Mas para isso, admite, “todos os agricultores e todas as áreas rurais necessitam estar conectados a internet rápida e fiável, que é um facilitador chave para empregos, negócios e investimentos em áreas rurais, assim como para melhorar a qualidade de vida nestas zonas”.
“Permitirá também incorporar a agricultura de precisão e o uso de inteligência artificial, o que, em última instância, reduzirá os custos para os agricultores, melhorará o maneio do solo e a qualidade da água, reduzindo o uso de fertilizantes, pesticidas e emissões”, afirma a Comissão Europeia.
Novo modelo alimentário de proximidade
Desde a produção dos alimentos até que estes chegam à mesa, passam por uma série de canais que foram evoluindo. Esta evolução dá lugar a novas oportunidades relacionadas com o interesse crescente dos consumidores por cadeias mais curtas e por alimentos locais. É notável a tendência nos últimos anos em toda a Europa ao crescimento da venda direta.
Os canais curtos de comercialização são uma ferramenta muito válida para alcançar um maior equilíbrio na cadeia de valor da produção agroalimentar já que permitem que os pequenos produtores de alimentos possam ver retribuídos de forma mais equilibrada os seus produtos.
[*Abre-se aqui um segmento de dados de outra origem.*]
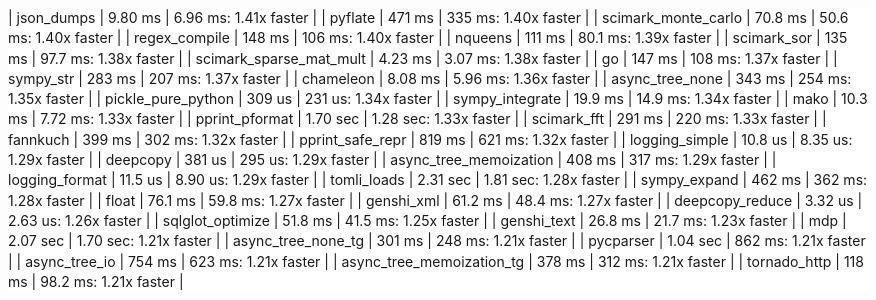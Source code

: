 | json_dumps                 | 9.80 ms                                                         | 6.96 ms: 1.41x faster                                               |
| pyflate                    | 471 ms                                                          | 335 ms: 1.40x faster                                                |
| scimark_monte_carlo        | 70.8 ms                                                         | 50.6 ms: 1.40x faster                                               |
| regex_compile              | 148 ms                                                          | 106 ms: 1.40x faster                                                |
| nqueens                    | 111 ms                                                          | 80.1 ms: 1.39x faster                                               |
| scimark_sor                | 135 ms                                                          | 97.7 ms: 1.38x faster                                               |
| scimark_sparse_mat_mult    | 4.23 ms                                                         | 3.07 ms: 1.38x faster                                               |
| go                         | 147 ms                                                          | 108 ms: 1.37x faster                                                |
| sympy_str                  | 283 ms                                                          | 207 ms: 1.37x faster                                                |
| chameleon                  | 8.08 ms                                                         | 5.96 ms: 1.36x faster                                               |
| async_tree_none            | 343 ms                                                          | 254 ms: 1.35x faster                                                |
| pickle_pure_python         | 309 us                                                          | 231 us: 1.34x faster                                                |
| sympy_integrate            | 19.9 ms                                                         | 14.9 ms: 1.34x faster                                               |
| mako                       | 10.3 ms                                                         | 7.72 ms: 1.33x faster                                               |
| pprint_pformat             | 1.70 sec                                                        | 1.28 sec: 1.33x faster                                              |
| scimark_fft                | 291 ms                                                          | 220 ms: 1.33x faster                                                |
| fannkuch                   | 399 ms                                                          | 302 ms: 1.32x faster                                                |
| pprint_safe_repr           | 819 ms                                                          | 621 ms: 1.32x faster                                                |
| logging_simple             | 10.8 us                                                         | 8.35 us: 1.29x faster                                               |
| deepcopy                   | 381 us                                                          | 295 us: 1.29x faster                                                |
| async_tree_memoization     | 408 ms                                                          | 317 ms: 1.29x faster                                                |
| logging_format             | 11.5 us                                                         | 8.90 us: 1.29x faster                                               |
| tomli_loads                | 2.31 sec                                                        | 1.81 sec: 1.28x faster                                              |
| sympy_expand               | 462 ms                                                          | 362 ms: 1.28x faster                                                |
| float                      | 76.1 ms                                                         | 59.8 ms: 1.27x faster                                               |
| genshi_xml                 | 61.2 ms                                                         | 48.4 ms: 1.27x faster                                               |
| deepcopy_reduce            | 3.32 us                                                         | 2.63 us: 1.26x faster                                               |
| sqlglot_optimize           | 51.8 ms                                                         | 41.5 ms: 1.25x faster                                               |
| genshi_text                | 26.8 ms                                                         | 21.7 ms: 1.23x faster                                               |
| mdp                        | 2.07 sec                                                        | 1.70 sec: 1.21x faster                                              |
| async_tree_none_tg         | 301 ms                                                          | 248 ms: 1.21x faster                                                |
| pycparser                  | 1.04 sec                                                        | 862 ms: 1.21x faster                                                |
| async_tree_io              | 754 ms                                                          | 623 ms: 1.21x faster                                                |
| async_tree_memoization_tg  | 378 ms                                                          | 312 ms: 1.21x faster                                                |
| tornado_http               | 118 ms                                                          | 98.2 ms: 1.21x faster                                               |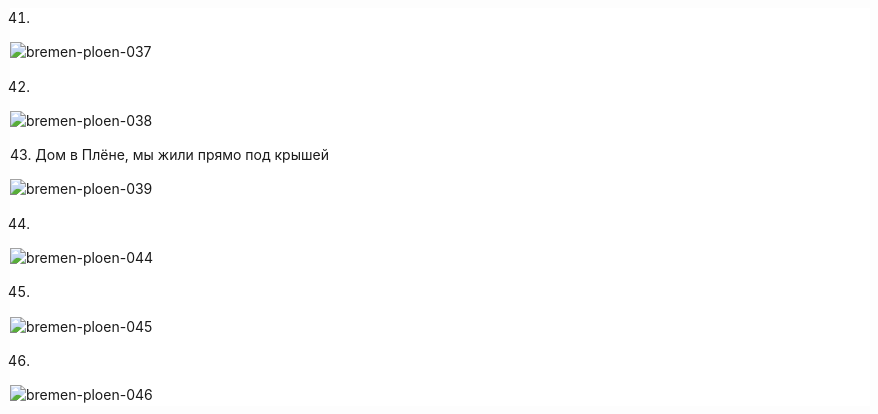 41.

![bremen-ploen-037](bremenploen037.jpg "bremen-ploen-037")

42.

![bremen-ploen-038](bremenploen038.jpg "bremen-ploen-038")

43\. Дом в Плёне, мы жили прямо под крышей

![bremen-ploen-039](bremenploen039.jpg "bremen-ploen-039")

44.

![bremen-ploen-044](bremenploen044.jpg "bremen-ploen-044")

45.

![bremen-ploen-045](bremenploen045.jpg "bremen-ploen-045")

46.

![bremen-ploen-046](bremenploen046.jpg "bremen-ploen-046")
Além disso, durante a atual pandemia intensificaram-se os apelos em favor das cadeias mais curtas, como fixou a própria Comissão Europeia na sua Estratégia Do Prado ao Prato.
As mudanças no modelo de produção levarão também a mudanças nos hábitos de consumo
Agora, através da nova PAC, Bruxelas quer fomentar estas cadeias curtas de comercialização por parte dos produtores e o desenvolvimento de canais de vendas alternativas às cadeias de grande distribuição.
A mudança de hábitos de consumo e a venda direta podem favorecer o alcance de outros objetivos, nomeadamente a redução do desperdício alimentar.
O aparecimento de novas tecnologias, como o blockchain para, por exemplo, melhorar a rastreabilidade dos produtos, e o uso da digitalização, podem permitir o seu uso por parte do setor produtivo para melhorar os destinos e a comercialização dos produtos. Existe ainda o mercado virtual que o setor produtivo pode incrementar e que até à data ainda não foi suficientemente utilizado.